+++ MATERIALS PROVIDED
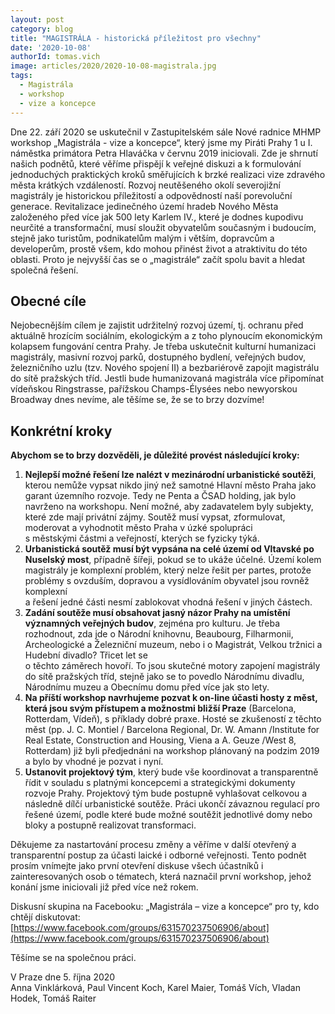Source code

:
 ```yaml
---
layout: post
category: blog
title: "MAGISTRÁLA - historická příležitost pro všechny"
date: '2020-10-08'
authorId: tomas.vich 
image: articles/2020/2020-10-08-magistrala.jpg
tags:
  - Magistrála
  - workshop
  - vize a koncepce
---
```


Dne 22. září 2020 se uskutečnil v Zastupitelském sále Nové radnice MHMP workshop „Magistrála - vize a koncepce“, který jsme my Piráti Prahy 1 u I. náměstka primátora Petra Hlaváčka v červnu 2019 iniciovali. Zde je shrnutí našich podnětů, které věříme přispějí k veřejné diskuzi a k formulování jednoduchých praktických kroků směřujících k brzké realizaci vize zdravého města krátkých vzdáleností. Rozvoj neutěšeného okolí severojižní magistrály je historickou příležitostí a odpovědností naší porevoluční generace. Revitalizace jedinečného území hradeb Nového Města založeného před více jak 500 lety Karlem IV., které je dodnes kupodivu neurčité a transformační, musí sloužit obyvatelům současným i budoucím, stejně jako turistům, podnikatelům malým i větším, dopravcům a developerům, prostě všem, kdo mohou přinést život a atraktivitu do této oblasti. Proto je nejvyšší čas se o „magistrále“ začít spolu bavit a hledat společná řešení.

## Obecné cíle

Nejobecnějším cílem je zajistit udržitelný rozvoj území, tj. ochranu před aktuálně hrozícím sociálním, ekologickým a z toho plynoucím ekonomickým kolapsem fungování centra Prahy. Je třeba uskutečnit kulturní humanizaci magistrály, masivní rozvoj parků, dostupného bydlení, veřejných budov, železničního uzlu (tzv. Nového spojení II) a bezbariérově zapojit magistrálu do sítě pražských tříd. Jestli bude humanizovaná magistrála více připomínat vídeňskou Ringstrasse, pařížskou Champs-Élysées nebo newyorskou Broadway dnes nevíme, ale těšíme se, že se to brzy dozvíme!

## Konkrétní kroky

**Abychom se to brzy dozvěděli, je důležité provést následující kroky:**

1.  **Nejlepší možné řešení lze nalézt v  mezinárodní urbanistické soutěži**, kterou nemůže vypsat nikdo jiný než samotné Hlavní město Praha jako garant územního rozvoje. Tedy ne Penta a ČSAD holding, jak bylo navrženo na workshopu. Není možné, aby zadavatelem byly subjekty, které zde mají privátní zájmy. Soutěž musí vypsat, zformulovat, moderovat a vyhodnotit město Praha v úzké spolupráci  
    s městskými částmi a veřejností, kterých se fyzicky týká.
2.  **Urbanistická soutěž musí být vypsána na  celé území od Vltavské po Nuselský most**, případně šířeji, pokud se to ukáže účelné. Území kolem magistrály je komplexní problém, který nelze řešit per partes, protože problémy s ovzduším, dopravou a vysídlováním obyvatel jsou rovněž komplexní  
    a řešení jedné části nesmí zablokovat vhodná řešení v jiných částech.   
3.  **Zadání soutěže musí obsahovat jasný  názor Prahy na umístění významných veřejných budov**, zejména pro kulturu. Je třeba rozhodnout, zda jde o Národní knihovnu, Beaubourg, Filharmonii, Archeologické a Železniční muzeum, nebo i o Magistrát, Velkou tržnici a Hudební divadlo? Třicet let se  
    o těchto záměrech hovoří. To jsou skutečné motory zapojení magistrály do sítě pražských tříd, stejně jako se to povedlo Národnímu divadlu, Národnímu muzeu a Obecnímu domu před více jak sto lety.
4.  **Na příští workshop navrhujeme  pozvat k on-line účasti hosty z měst, která jsou svým přístupem a možnostmi bližší Praze** (Barcelona, Rotterdam, Vídeň), s příklady dobré praxe. Hosté se zkušeností z těchto měst (pp. J. C. Montiel / Barcelona Regional, Dr. W. Amann /Institute for Real Estate, Construction and Housing, Viena a A. Geuze /West 8, Rotterdam) již byli předjednáni na workshop plánovaný na podzim 2019 a bylo by vhodné je pozvat i nyní.    
5.  **Ustanovit projektový tým**, který bude vše koordinovat a transparentně řídit v souladu s platnými koncepcemi a strategickými dokumenty rozvoje Prahy. Projektový tým bude postupně vyhlašovat celkovou a následně dílčí urbanistické soutěže. Práci ukončí závaznou regulací pro řešené území, podle které bude možné soutěžit jednotlivé domy nebo bloky a postupně realizovat transformaci.

Děkujeme za nastartování procesu změny a věříme v další otevřený a transparentní postup za účasti laické i odborné veřejnosti. Tento podnět prosím vnímejte jako první otevření diskuse všech účastníků i zainteresovaných osob o tématech, která naznačil první workshop, jehož konání jsme iniciovali již před více než rokem.

Diskusní skupina na Facebooku: „Magistrála – vize a koncepce“ pro ty, kdo chtějí diskutovat: [https://www.facebook.com/groups/631570237506906/about](https://www.facebook.com/groups/631570237506906/about)

Těšíme se na společnou práci.
  
V Praze dne 5. října 2020  
Anna Vinklárková, Paul Vincent Koch, Karel Maier, Tomáš Vích, Vladan Hodek, Tomáš Raiter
++++++
== TASK GOAL ==
Each line from the one containing "Těšíme se na společnou práci." through the end of the listing above should be copied exactly, with no other line included.

== SOLUTION ==
Těšíme se na společnou práci.
  
V Praze dne 5. října 2020  
Anna Vinklárková, Paul Vincent Koch, Karel Maier, Tomáš Vích, Vladan Hodek, Tomáš Raiter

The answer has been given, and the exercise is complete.